Some lines in the listing below may include the string "types". How many are there? Give only the number.

[ENTRIES SHOWN]:
>>

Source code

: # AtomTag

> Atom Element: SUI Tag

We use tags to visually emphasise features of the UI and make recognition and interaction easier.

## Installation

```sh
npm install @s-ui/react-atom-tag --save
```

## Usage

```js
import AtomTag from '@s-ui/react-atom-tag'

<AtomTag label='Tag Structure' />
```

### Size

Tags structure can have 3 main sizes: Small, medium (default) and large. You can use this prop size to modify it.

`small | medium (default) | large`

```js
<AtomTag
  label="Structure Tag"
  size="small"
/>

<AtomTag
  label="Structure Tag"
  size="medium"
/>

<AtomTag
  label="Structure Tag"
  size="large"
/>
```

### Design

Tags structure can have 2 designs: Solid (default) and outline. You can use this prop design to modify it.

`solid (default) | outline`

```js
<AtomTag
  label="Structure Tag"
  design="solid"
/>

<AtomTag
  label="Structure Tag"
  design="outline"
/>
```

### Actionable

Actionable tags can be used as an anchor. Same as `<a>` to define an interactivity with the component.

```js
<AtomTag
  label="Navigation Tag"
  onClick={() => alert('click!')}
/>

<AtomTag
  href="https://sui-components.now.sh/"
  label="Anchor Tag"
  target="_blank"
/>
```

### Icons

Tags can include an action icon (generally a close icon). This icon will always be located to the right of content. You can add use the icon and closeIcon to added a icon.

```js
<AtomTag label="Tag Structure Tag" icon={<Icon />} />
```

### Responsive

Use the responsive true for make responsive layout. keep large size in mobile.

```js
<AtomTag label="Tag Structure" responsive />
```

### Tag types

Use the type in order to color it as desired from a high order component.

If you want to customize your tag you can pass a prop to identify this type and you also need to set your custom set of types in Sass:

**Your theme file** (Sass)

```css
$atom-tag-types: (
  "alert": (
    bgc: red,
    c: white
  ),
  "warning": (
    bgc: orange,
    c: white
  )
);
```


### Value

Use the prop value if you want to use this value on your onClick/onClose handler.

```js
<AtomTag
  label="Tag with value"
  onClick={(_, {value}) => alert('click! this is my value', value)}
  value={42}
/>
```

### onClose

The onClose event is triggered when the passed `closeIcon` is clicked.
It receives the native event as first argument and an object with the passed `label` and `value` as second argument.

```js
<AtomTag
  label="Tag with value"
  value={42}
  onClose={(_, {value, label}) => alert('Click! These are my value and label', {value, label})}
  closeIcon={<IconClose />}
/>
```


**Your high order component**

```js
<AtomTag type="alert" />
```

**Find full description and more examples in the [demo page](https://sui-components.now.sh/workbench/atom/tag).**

<<

[TASK SOLUTION]: 3